Work required:
Your copy should hold every record verbatim and none of the pictures.

(Saved entries)
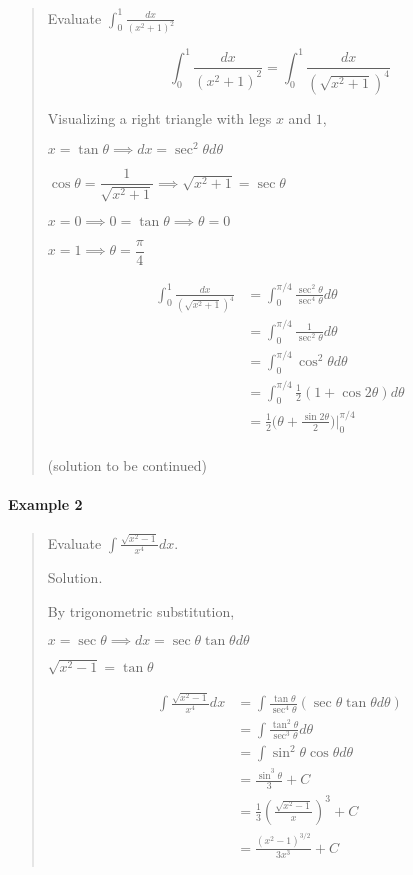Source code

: \documentclass[
]{article}
\begin{document}
\begin{quote}
Evaluate \(\displaystyle \int_0^1 \frac{dx}{(x^2+1)^2}\)

\[ \int_0^1 \frac{dx}{(x^2+1)^2} = \int_0^1 \frac{dx}{(\sqrt{x^2+1})^4} \]

Visualizing a right triangle with legs \(x\) and \(1\),

\(x = \tan \theta \implies dx = \sec^2 \theta d\theta\)

\(\cos \theta =\dfrac{1}{\sqrt{x^2 +1}} \implies \sqrt{x^2 +1} = \sec \theta\)

\(x = 0 \implies 0 = \tan \theta \implies \theta = 0\)

\(x = 1 \implies \theta = \dfrac{\pi}{4}\)

\begin{align*}
\int_0^1 \frac{dx}{(\sqrt{x^2+1})^4} &= \int_0^{\pi/4} \frac{\sec^2 \theta}{\sec^4 \theta} d\theta \\
&= \int_0^{\pi/4} \frac{1}{\sec^2 \theta} d\theta \\
&= \int_0^{\pi/4} \cos^2 \theta d\theta \\
&= \int_0^{\pi/4} \frac{1}{2} (1 + \cos 2 \theta) d\theta  \\
&= \frac{1}{2} \Big(\theta + \frac{\sin 2\theta}{2}\Big) \Bigg|_0^{\pi/4}\\
\end{align*}

(solution to be continued)
\end{quote}

\hypertarget{example-2-7}{%
\paragraph*{Example 2}\label{example-2-7}}

\begin{quote}
Evaluate \(\displaystyle \int \frac{\sqrt{x^2-1}}{x^4}dx\).

Solution.

By trigonometric substitution,

\(x = \sec \theta \implies dx = \sec \theta \tan \theta d\theta\)

\(\sqrt{x^2 -1} = \tan \theta\)

\begin{align*}
\int \frac{\sqrt{x^2-1}}{x^4}dx &= \int \frac{\tan\theta}{\sec^4 \theta} (\sec \theta \tan \theta d\theta)\\
&= \int \frac{\tan^2\theta}{\sec^3 \theta} d\theta\\
&= \int \sin^2\theta \cos\theta d\theta\\
&= \frac{\sin^3 \theta}{3} + C\\
&= \frac{1}{3}(\frac{\sqrt{x^2-1}}{x})^3 + C\\
&= \frac{(x^2-1)^{3/2}}{3x^3} + C\\
\end{align*}
\end{quote}
\end{document}
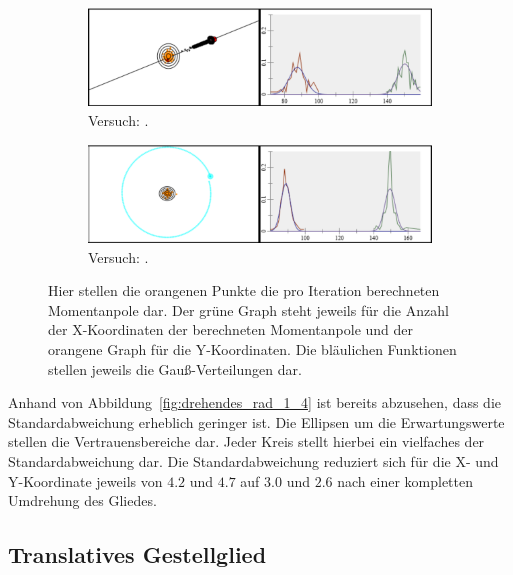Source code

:\begin{figure}
    \centering
    \begin{subfigure}[t]{0.45\textwidth}
        \includegraphics[width=\textwidth]{gfx/drehendes_pendel_1.png}
        \caption{Versuch: .}\label{fig:drehendes_pendel_1}
    \end{subfigure}
    \begin{subfigure}[t]{0.45\textwidth}
        \includegraphics[width=\textwidth]{gfx/drehendes_pendel_4.png}
        \caption{Versuch: .}\label{fig:drehendes_pendel_4}
    \end{subfigure}
    \caption{Hier stellen die orangenen Punkte die pro Iteration berechneten Momentanpole dar. Der grüne Graph steht jeweils für die Anzahl der X-Koordinaten der berechneten Momentanpole und der orangene Graph für die Y-Koordinaten. Die bläulichen Funktionen stellen jeweils die Gauß-Verteilungen dar.}
    \label{fig:drehendes_pendel_1_4}
\end{figure}

Anhand von Abbildung~\ref{fig:drehendes_rad_1_4} ist bereits abzusehen, dass die Standardabweichung erheblich geringer ist.
Die Ellipsen um die Erwartungswerte stellen die Vertrauensbereiche dar.
Jeder Kreis stellt hierbei ein vielfaches der Standardabweichung dar.
Die Standardabweichung reduziert sich für die X- und Y-Koordinate jeweils von $4.2$ und $4.7$ auf $3.0$ und $2.6$ nach einer kompletten Umdrehung des Gliedes. 

\subsection{Translatives Gestellglied}

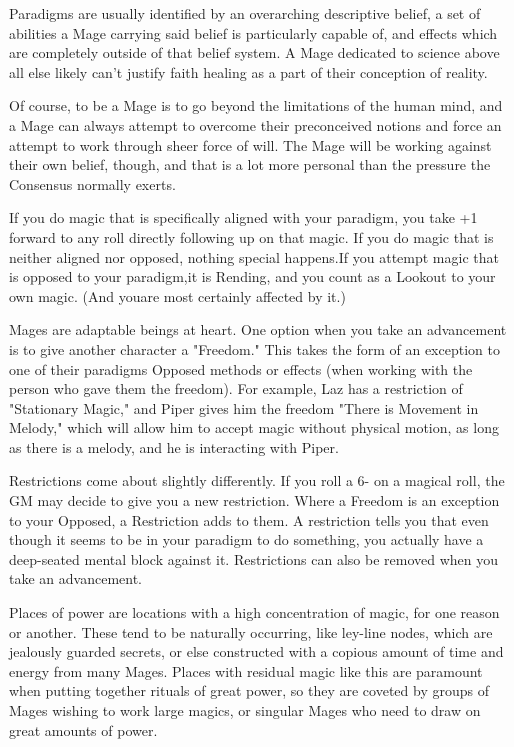 \documentclass[letterpaper,12pt]{article}
\newcommand{\SECTION}[1]{\vspace{.5em}{\noindent\titlefont\large\textbf{#1}}

}
\begin{document}
Paradigms are usually identified by an overarching descriptive belief,
a set of abilities a Mage carrying said belief is particularly capable
of, and effects which are completely outside of that belief system. A
Mage dedicated to science above all else likely can't justify faith
healing as a part of their conception of reality.

Of course, to be a Mage is to go beyond the limitations of the human
mind, and a Mage can always attempt to overcome their preconceived
notions and force an attempt to work through sheer force of will. The
Mage will be working against their own belief, though, and that is a
lot more personal than the pressure the Consensus normally exerts.

If you do magic that is specifically aligned with your paradigm, you
take +1 forward to any roll directly following up on that magic. If you
do magic that is neither aligned nor opposed, nothing special happens.If 
you attempt magic that is opposed to your paradigm,it is Rending, and 
you count as a Lookout to your own magic. (And youare most certainly 
affected by it.)

\SECTION{Freedoms and Restrictions}
Mages are adaptable beings at heart. One option when you take an
advancement is to give another character a "Freedom." This takes the
form of an exception to one of their paradigms Opposed methods or 
effects (when working with the person who gave them the freedom). 
For example, Laz has a restriction of "Stationary Magic," and Piper
gives him the freedom "There is Movement in Melody," which will allow
him to accept magic without physical motion, as long as there is a 
melody, and he is interacting with Piper.

Restrictions come about slightly differently. If you roll a 6- on a
magical roll, the GM may decide to give you a new restriction. Where a
Freedom is an exception to your Opposed, a Restriction adds to them. 
A restriction tells you that even though it seems to be in your paradigm 
to do something, you actually have a deep-seated mental block against it.
Restrictions can also be removed when you take an advancement.

\SECTION{Place of Power}
Places of power are locations with a high concentration of magic, for
one reason or another. These tend to be naturally occurring, like
ley-line nodes, which are jealously guarded secrets, or else
constructed with a copious amount of time and energy from many
Mages. Places with residual magic like this are paramount when putting
together rituals of great power, so they are coveted by groups of
Mages wishing to work large magics, or singular Mages who need to draw
on great amounts of power.
\end{document}

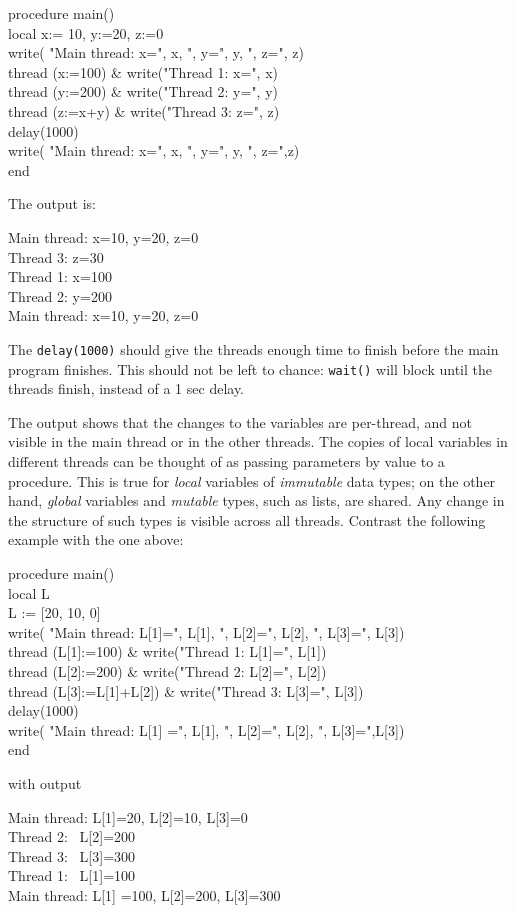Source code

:\begin{icode}
procedure main() \\
\> local x:= 10, y:=20, z:=0 \\
\> write( "Main thread: x=", x, ", y=", y, ", z=", z) \\
\> thread (x:=100) \& write("Thread 1: x=", x) \\
\> thread (y:=200) \& write("Thread 2: y=", y) \\
\> thread (z:=x+y) \& write("Thread 3: z=", z) \\
\> delay(1000) \\
\> write( "Main thread: x=", x, ", y=", y, ", z=",z) \\
end
\end{icode}
The output is:
\begin{icode}
Main thread: x=10, y=20, z=0 \\
Thread 3: z=30 \\
Thread 1: x=100 \\
Thread 2: y=200 \\
Main thread: x=10, y=20, z=0
\end{icode}

The \texttt{delay(1000)} should give the threads enough time to finish before
the main program finishes.  This should not be left to chance: \texttt{wait()}
will block until the threads finish, instead of a 1 sec delay.

The output shows that the changes to the variables are per-thread, and
not visible in the main thread or in the other threads.  The copies of
local variables in different threads can be thought of as passing
parameters by value to a procedure. This is true for \emph{local}
variables of \emph{immutable} data types; on the other hand,
\emph{global} variables and \emph{mutable} types, such as lists, are
shared.  Any change in the structure of such types is visible across
all threads.  Contrast the following example with the one above:

\begin{icode}
procedure main() \\
\> local L \\
\> L := [20, 10, 0] \\
\> write( "Main thread: L[1]=", L[1], ", L[2]=", L[2], ", L[3]=", L[3]) \\
\> thread (L[1]:=100) \& write("Thread 1: L[1]=", L[1]) \\
\> thread (L[2]:=200) \& write("Thread 2: L[2]=", L[2]) \\
\> thread (L[3]:=L[1]+L[2]) \& write("Thread 3: L[3]=", L[3]) \\
\> delay(1000) \\
\> write( "Main thread: L[1] =", L[1], ", L[2]=", L[2], ", L[3]=",L[3]) \\
end
\end{icode}
with output
\begin{icode}
Main thread: L[1]=20, L[2]=10, L[3]=0 \\
Thread 2: \ L[2]=200 \\
Thread 3: \ L[3]=300 \\
Thread 1: \ L[1]=100 \\
Main thread: L[1] =100, L[2]=200, L[3]=300
\end{icode}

Exercise solution:
Source code

: \documentclass[
]{article}
\begin{document}
\begin{quote}
Evaluate \(\displaystyle \int_0^1 \frac{dx}{(x^2+1)^2}\)

\[ \int_0^1 \frac{dx}{(x^2+1)^2} = \int_0^1 \frac{dx}{(\sqrt{x^2+1})^4} \]

Visualizing a right triangle with legs \(x\) and \(1\),

\(x = \tan \theta \implies dx = \sec^2 \theta d\theta\)

\(\cos \theta =\dfrac{1}{\sqrt{x^2 +1}} \implies \sqrt{x^2 +1} = \sec \theta\)

\(x = 0 \implies 0 = \tan \theta \implies \theta = 0\)

\(x = 1 \implies \theta = \dfrac{\pi}{4}\)

\begin{align*}
\int_0^1 \frac{dx}{(\sqrt{x^2+1})^4} &= \int_0^{\pi/4} \frac{\sec^2 \theta}{\sec^4 \theta} d\theta \\
&= \int_0^{\pi/4} \frac{1}{\sec^2 \theta} d\theta \\
&= \int_0^{\pi/4} \cos^2 \theta d\theta \\
&= \int_0^{\pi/4} \frac{1}{2} (1 + \cos 2 \theta) d\theta  \\
&= \frac{1}{2} \Big(\theta + \frac{\sin 2\theta}{2}\Big) \Bigg|_0^{\pi/4}\\
\end{align*}

(solution to be continued)
\end{quote}

\hypertarget{example-2-7}{%
\paragraph*{Example 2}\label{example-2-7}}

\begin{quote}
Evaluate \(\displaystyle \int \frac{\sqrt{x^2-1}}{x^4}dx\).

Solution.

By trigonometric substitution,

\(x = \sec \theta \implies dx = \sec \theta \tan \theta d\theta\)

\(\sqrt{x^2 -1} = \tan \theta\)

\begin{align*}
\int \frac{\sqrt{x^2-1}}{x^4}dx &= \int \frac{\tan\theta}{\sec^4 \theta} (\sec \theta \tan \theta d\theta)\\
&= \int \frac{\tan^2\theta}{\sec^3 \theta} d\theta\\
&= \int \sin^2\theta \cos\theta d\theta\\
&= \frac{\sin^3 \theta}{3} + C\\
&= \frac{1}{3}(\frac{\sqrt{x^2-1}}{x})^3 + C\\
&= \frac{(x^2-1)^{3/2}}{3x^3} + C\\
\end{align*}
\end{quote}
\end{document}
Source code

:\begin{figure}
    \centering
    \begin{subfigure}[t]{0.45\textwidth}
        \includegraphics[width=\textwidth]{gfx/drehendes_pendel_1.png}
        \caption{Versuch: .}\label{fig:drehendes_pendel_1}
    \end{subfigure}
    \begin{subfigure}[t]{0.45\textwidth}
        \includegraphics[width=\textwidth]{gfx/drehendes_pendel_4.png}
        \caption{Versuch: .}\label{fig:drehendes_pendel_4}
    \end{subfigure}
    \caption{Hier stellen die orangenen Punkte die pro Iteration berechneten Momentanpole dar. Der grüne Graph steht jeweils für die Anzahl der X-Koordinaten der berechneten Momentanpole und der orangene Graph für die Y-Koordinaten. Die bläulichen Funktionen stellen jeweils die Gauß-Verteilungen dar.}
    \label{fig:drehendes_pendel_1_4}
\end{figure}

Anhand von Abbildung~\ref{fig:drehendes_rad_1_4} ist bereits abzusehen, dass die Standardabweichung erheblich geringer ist.
Die Ellipsen um die Erwartungswerte stellen die Vertrauensbereiche dar.
Jeder Kreis stellt hierbei ein vielfaches der Standardabweichung dar.
Die Standardabweichung reduziert sich für die X- und Y-Koordinate jeweils von $4.2$ und $4.7$ auf $3.0$ und $2.6$ nach einer kompletten Umdrehung des Gliedes. 

\subsection{Translatives Gestellglied}

 \documentclass[letterpaper,12pt]{article}
\newcommand{\SECTION}[1]{\vspace{.5em}{\noindent\titlefont\large\textbf{#1}}

}
\begin{document}
Paradigms are usually identified by an overarching descriptive belief,
a set of abilities a Mage carrying said belief is particularly capable
of, and effects which are completely outside of that belief system. A
Mage dedicated to science above all else likely can't justify faith
healing as a part of their conception of reality.

Of course, to be a Mage is to go beyond the limitations of the human
mind, and a Mage can always attempt to overcome their preconceived
notions and force an attempt to work through sheer force of will. The
Mage will be working against their own belief, though, and that is a
lot more personal than the pressure the Consensus normally exerts.

If you do magic that is specifically aligned with your paradigm, you
take +1 forward to any roll directly following up on that magic. If you
do magic that is neither aligned nor opposed, nothing special happens.If 
you attempt magic that is opposed to your paradigm,it is Rending, and 
you count as a Lookout to your own magic. (And youare most certainly 
affected by it.)

\SECTION{Freedoms and Restrictions}
Mages are adaptable beings at heart. One option when you take an
advancement is to give another character a "Freedom." This takes the
form of an exception to one of their paradigms Opposed methods or 
effects (when working with the person who gave them the freedom). 
For example, Laz has a restriction of "Stationary Magic," and Piper
gives him the freedom "There is Movement in Melody," which will allow
him to accept magic without physical motion, as long as there is a 
melody, and he is interacting with Piper.

Restrictions come about slightly differently. If you roll a 6- on a
magical roll, the GM may decide to give you a new restriction. Where a
Freedom is an exception to your Opposed, a Restriction adds to them. 
A restriction tells you that even though it seems to be in your paradigm 
to do something, you actually have a deep-seated mental block against it.
Restrictions can also be removed when you take an advancement.

\SECTION{Place of Power}
Places of power are locations with a high concentration of magic, for
one reason or another. These tend to be naturally occurring, like
ley-line nodes, which are jealously guarded secrets, or else
constructed with a copious amount of time and energy from many
Mages. Places with residual magic like this are paramount when putting
together rituals of great power, so they are coveted by groups of
Mages wishing to work large magics, or singular Mages who need to draw
on great amounts of power.
\end{document}

Source code

:\begin{icode}
procedure main() \\
\> local x:= 10, y:=20, z:=0 \\
\> write( "Main thread: x=", x, ", y=", y, ", z=", z) \\
\> thread (x:=100) \& write("Thread 1: x=", x) \\
\> thread (y:=200) \& write("Thread 2: y=", y) \\
\> thread (z:=x+y) \& write("Thread 3: z=", z) \\
\> delay(1000) \\
\> write( "Main thread: x=", x, ", y=", y, ", z=",z) \\
end
\end{icode}
The output is:
\begin{icode}
Main thread: x=10, y=20, z=0 \\
Thread 3: z=30 \\
Thread 1: x=100 \\
Thread 2: y=200 \\
Main thread: x=10, y=20, z=0
\end{icode}

The \texttt{delay(1000)} should give the threads enough time to finish before
the main program finishes.  This should not be left to chance: \texttt{wait()}
will block until the threads finish, instead of a 1 sec delay.

The output shows that the changes to the variables are per-thread, and
not visible in the main thread or in the other threads.  The copies of
local variables in different threads can be thought of as passing
parameters by value to a procedure. This is true for \emph{local}
variables of \emph{immutable} data types; on the other hand,
\emph{global} variables and \emph{mutable} types, such as lists, are
shared.  Any change in the structure of such types is visible across
all threads.  Contrast the following example with the one above:

\begin{icode}
procedure main() \\
\> local L \\
\> L := [20, 10, 0] \\
\> write( "Main thread: L[1]=", L[1], ", L[2]=", L[2], ", L[3]=", L[3]) \\
\> thread (L[1]:=100) \& write("Thread 1: L[1]=", L[1]) \\
\> thread (L[2]:=200) \& write("Thread 2: L[2]=", L[2]) \\
\> thread (L[3]:=L[1]+L[2]) \& write("Thread 3: L[3]=", L[3]) \\
\> delay(1000) \\
\> write( "Main thread: L[1] =", L[1], ", L[2]=", L[2], ", L[3]=",L[3]) \\
end
\end{icode}
with output
\begin{icode}
Main thread: L[1]=20, L[2]=10, L[3]=0 \\
Thread 2: \ L[2]=200 \\
Thread 3: \ L[3]=300 \\
Thread 1: \ L[1]=100 \\
Main thread: L[1] =100, L[2]=200, L[3]=300
\end{icode}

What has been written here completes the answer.